Przy skromnym blasku świec w drewnianym kościele na Owczej Górze bp Ignacy odprawił Pasterkę.
Po przyjeździe do Kłodzka biskupa okazało się, że w całej okolicy nie było prądu. Proboszcz parafii pw. Jana Pawła II na Owczej Górze dwoił się i troił, żeby znaleźć jakieś źródło światła do oświetlenia drewnianego kościoła, w którym miała się odbyć Pasterka. Udało się jednak zorganizować jedynie kilka świeczek.
Biskup we wstępie, nawiązując do zastanej sytuacji, powiedział, że podobnie jak w Betlejem, tak i na Owczej Górze mimo braku prądu gromadzimy się wokół Dzieciątka. Kiedy jednak wybrzmiały słowa hymnu "Chwała na wysokości Bogu", nagle wszystkie światła w kościele i okolicy zapaliły się. - To przepiękny symbol przyjścia na świat księcia pokoju, w ciemności grzechu zrodziło się światło nadziei - komentuje ks. Janusz Garula, proboszcz.

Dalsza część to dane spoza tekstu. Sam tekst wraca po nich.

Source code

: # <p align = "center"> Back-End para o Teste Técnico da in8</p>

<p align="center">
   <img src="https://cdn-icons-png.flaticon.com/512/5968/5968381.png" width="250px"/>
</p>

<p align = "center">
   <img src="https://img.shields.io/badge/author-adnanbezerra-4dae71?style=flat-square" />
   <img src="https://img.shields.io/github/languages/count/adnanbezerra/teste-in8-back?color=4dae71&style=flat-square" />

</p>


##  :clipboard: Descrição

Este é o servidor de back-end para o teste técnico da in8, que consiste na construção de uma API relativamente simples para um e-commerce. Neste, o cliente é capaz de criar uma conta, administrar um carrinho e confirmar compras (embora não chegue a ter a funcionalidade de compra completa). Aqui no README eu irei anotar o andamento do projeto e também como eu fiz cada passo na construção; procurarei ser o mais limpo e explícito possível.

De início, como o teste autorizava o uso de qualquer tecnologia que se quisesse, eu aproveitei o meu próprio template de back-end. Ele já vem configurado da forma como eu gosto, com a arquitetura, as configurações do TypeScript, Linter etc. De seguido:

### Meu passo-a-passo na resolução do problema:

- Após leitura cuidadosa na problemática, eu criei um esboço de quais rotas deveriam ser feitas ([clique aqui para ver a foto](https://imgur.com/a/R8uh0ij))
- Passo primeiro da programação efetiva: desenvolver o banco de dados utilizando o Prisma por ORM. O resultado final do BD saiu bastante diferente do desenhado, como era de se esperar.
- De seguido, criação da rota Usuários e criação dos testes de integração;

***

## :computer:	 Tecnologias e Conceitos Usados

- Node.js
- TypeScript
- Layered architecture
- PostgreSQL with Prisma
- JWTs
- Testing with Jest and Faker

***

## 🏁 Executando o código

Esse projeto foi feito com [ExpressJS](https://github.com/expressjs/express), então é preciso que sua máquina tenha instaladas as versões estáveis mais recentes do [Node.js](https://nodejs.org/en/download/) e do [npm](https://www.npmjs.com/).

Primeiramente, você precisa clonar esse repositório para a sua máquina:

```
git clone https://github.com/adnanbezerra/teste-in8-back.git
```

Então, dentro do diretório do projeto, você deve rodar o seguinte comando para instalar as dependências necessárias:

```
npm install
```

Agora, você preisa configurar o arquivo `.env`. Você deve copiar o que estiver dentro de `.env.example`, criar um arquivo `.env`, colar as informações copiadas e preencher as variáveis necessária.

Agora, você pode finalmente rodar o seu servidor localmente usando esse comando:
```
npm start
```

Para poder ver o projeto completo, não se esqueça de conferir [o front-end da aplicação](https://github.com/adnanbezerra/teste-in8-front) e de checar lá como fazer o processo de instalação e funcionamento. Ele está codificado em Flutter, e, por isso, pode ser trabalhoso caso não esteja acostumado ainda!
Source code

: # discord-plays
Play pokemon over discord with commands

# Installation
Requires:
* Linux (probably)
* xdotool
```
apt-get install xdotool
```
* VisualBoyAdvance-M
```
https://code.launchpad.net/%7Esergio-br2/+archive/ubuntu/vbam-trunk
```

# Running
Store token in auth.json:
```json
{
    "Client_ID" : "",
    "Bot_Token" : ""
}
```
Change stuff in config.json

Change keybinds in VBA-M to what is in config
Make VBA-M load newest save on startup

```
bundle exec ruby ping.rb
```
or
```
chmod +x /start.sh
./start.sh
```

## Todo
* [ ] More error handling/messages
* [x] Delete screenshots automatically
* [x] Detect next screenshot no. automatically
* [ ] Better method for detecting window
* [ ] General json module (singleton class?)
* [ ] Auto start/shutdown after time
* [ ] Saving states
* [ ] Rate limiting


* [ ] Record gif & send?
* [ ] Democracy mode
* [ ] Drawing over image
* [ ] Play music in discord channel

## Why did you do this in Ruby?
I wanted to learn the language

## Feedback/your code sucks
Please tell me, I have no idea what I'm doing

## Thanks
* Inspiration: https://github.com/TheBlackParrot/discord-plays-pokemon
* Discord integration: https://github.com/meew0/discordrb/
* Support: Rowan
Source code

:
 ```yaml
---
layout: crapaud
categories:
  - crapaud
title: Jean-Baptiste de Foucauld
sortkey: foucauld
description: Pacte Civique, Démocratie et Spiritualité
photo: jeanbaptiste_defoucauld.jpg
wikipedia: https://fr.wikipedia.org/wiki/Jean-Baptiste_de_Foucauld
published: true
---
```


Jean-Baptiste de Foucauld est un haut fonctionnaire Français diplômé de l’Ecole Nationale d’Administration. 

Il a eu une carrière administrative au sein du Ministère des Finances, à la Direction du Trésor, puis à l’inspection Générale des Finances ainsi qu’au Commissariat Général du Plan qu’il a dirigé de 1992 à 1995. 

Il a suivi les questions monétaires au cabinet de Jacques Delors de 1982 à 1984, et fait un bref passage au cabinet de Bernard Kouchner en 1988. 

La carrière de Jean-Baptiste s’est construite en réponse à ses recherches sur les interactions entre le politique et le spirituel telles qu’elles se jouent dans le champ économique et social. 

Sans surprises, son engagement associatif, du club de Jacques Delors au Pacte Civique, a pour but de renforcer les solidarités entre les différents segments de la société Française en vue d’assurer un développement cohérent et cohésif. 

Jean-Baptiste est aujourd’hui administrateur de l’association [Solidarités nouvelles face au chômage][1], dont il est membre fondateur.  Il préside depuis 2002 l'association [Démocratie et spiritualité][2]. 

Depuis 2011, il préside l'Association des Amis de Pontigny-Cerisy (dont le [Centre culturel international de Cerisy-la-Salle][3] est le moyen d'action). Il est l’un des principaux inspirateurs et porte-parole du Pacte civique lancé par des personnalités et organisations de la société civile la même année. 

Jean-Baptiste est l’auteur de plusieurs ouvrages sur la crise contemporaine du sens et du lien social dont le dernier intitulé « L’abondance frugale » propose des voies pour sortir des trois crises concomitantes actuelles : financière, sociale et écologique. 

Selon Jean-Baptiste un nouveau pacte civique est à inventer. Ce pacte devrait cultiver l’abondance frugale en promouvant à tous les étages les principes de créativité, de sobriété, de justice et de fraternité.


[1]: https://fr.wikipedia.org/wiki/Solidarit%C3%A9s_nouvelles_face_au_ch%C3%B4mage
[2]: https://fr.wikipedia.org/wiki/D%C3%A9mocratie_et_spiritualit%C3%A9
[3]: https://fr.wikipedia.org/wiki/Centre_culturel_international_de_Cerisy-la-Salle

W homilii biskup nawiązując do obecnej sytuacji społecznej, prosił zebranych, by nieśli pokój innym ludziom, zamiast nienawiści czy niezrozumienia. Na koniec natomiast ks. Janusz podziękował, że półtora roku temu biskup zachęcił go do budowy świątyni. Mimo początkowych trudności dziś cieszy się z efektów pracy. Zauważył też, że największym dowodem na to, że było warto, jest życzliwość ludzi, którzy coraz chętniej uczestniczą we Mszach św. niedzielnych. Widać to również było także po liczbie zebranych na Pasterce.